I don't believe you will find a single fire extinguisher that is rated for classes ABC and D. Class D type extinguishers have to have the extinguishing agent matched to the combustible material. That said, I don't believe that brass and aluminum would normally be consider combustible, except possibly for powdered aluminum. See this link:

http://www.bfpe.com/fireextinguishers.htm

Google has many other links with similar information.

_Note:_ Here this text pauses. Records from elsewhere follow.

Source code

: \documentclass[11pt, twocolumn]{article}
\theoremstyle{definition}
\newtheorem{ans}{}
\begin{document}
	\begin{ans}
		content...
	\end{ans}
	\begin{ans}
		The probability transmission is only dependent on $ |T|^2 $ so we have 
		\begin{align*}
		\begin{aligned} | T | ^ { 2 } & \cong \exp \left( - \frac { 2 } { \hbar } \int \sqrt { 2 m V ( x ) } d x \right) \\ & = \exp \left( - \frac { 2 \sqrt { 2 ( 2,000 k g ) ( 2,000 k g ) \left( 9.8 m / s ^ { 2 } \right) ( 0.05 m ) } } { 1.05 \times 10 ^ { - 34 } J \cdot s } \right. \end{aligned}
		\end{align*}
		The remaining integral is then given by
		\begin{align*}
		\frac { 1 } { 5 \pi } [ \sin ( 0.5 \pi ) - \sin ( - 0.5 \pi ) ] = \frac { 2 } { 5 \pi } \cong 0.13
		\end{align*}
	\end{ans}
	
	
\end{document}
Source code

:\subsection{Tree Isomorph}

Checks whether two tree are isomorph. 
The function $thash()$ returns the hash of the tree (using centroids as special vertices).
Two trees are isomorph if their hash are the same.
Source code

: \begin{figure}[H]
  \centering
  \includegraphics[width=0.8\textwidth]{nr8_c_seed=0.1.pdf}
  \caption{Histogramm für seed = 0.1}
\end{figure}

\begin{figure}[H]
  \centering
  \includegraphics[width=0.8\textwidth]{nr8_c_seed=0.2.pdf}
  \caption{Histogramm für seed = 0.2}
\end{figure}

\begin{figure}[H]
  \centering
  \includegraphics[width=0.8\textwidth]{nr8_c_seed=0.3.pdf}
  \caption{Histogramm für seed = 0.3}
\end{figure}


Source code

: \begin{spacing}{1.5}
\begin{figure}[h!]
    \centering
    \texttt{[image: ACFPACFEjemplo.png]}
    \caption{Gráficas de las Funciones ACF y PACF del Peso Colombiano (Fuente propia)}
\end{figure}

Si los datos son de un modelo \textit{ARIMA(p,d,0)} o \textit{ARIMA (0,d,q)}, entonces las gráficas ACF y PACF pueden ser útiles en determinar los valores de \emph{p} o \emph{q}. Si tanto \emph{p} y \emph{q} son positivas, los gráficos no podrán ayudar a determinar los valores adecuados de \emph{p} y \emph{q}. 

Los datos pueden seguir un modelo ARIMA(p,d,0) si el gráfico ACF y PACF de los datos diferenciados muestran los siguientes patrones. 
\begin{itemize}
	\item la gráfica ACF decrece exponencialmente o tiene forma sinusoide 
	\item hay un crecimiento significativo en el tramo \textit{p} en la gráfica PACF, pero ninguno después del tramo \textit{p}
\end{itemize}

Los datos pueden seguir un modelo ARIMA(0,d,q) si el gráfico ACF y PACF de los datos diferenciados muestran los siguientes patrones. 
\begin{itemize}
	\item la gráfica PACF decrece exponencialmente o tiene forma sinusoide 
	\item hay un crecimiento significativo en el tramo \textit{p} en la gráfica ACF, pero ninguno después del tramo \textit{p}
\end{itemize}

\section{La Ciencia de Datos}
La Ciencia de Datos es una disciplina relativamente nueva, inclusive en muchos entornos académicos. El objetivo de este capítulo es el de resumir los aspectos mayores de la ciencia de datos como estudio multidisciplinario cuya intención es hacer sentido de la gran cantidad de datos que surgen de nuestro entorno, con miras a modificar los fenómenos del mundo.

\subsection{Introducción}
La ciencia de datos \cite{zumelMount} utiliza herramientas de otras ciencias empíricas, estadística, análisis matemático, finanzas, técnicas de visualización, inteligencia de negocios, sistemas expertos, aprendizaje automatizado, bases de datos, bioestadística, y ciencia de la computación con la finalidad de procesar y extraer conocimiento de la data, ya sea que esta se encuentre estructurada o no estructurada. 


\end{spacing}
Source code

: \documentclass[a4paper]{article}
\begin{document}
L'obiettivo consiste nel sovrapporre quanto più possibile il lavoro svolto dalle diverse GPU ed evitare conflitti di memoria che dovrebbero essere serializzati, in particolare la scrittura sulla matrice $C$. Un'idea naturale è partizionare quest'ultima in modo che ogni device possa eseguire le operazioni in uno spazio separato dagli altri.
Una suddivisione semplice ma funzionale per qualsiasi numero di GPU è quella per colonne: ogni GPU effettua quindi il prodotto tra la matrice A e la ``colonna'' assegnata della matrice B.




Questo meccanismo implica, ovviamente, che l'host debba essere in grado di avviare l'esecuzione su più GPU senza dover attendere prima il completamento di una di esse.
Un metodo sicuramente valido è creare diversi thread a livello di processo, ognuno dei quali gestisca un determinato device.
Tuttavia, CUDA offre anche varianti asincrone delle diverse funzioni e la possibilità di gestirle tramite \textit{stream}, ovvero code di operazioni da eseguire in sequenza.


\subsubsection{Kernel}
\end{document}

The most common type of extinguisher you will find is the Class ABC dry chemical. (this is what I have in my shop). Another possibility is a water type extinguisher that uses compressed air. These you can refill and recharge yourself, but since it is water, it must ONLY be used on class A fires (like when your sawdust pile catches fire). The catch is, this must be protected from freezing, so is only useful in a shop that never gets below freezing temperatures. The advantage of course is that it is free to refill if ever used.

Please be sure to read and follow the directions on any extinguisher you obtain, and ask your local fire department for advice on types and locations if you have any doubts.


----------



## FirehouseWoodworking (Jun 9, 2009)

Mike,

Lifesaver2000 just about summed it up. Class D extinguishers are metal-specific and quite expensive. Powdered aluminum would be just about the only possible hazard from what you've described, and then, it is a stretch unless you're sanding the aluminum.

A good ABC extinguisher is the best thing for your shop. While pressurized water is handy, it's dangerous around electricity and petroleum-based fuel fires. If you do choose to have a pressurized water extinguisher for sawdust fires, add about a cup of Dawn dish washing detergent. This acts as a "surfactant" which aids the water's penetrating ability in sawdust piles. If you're worrying about freezing, add some pet-friendly anti-freeze.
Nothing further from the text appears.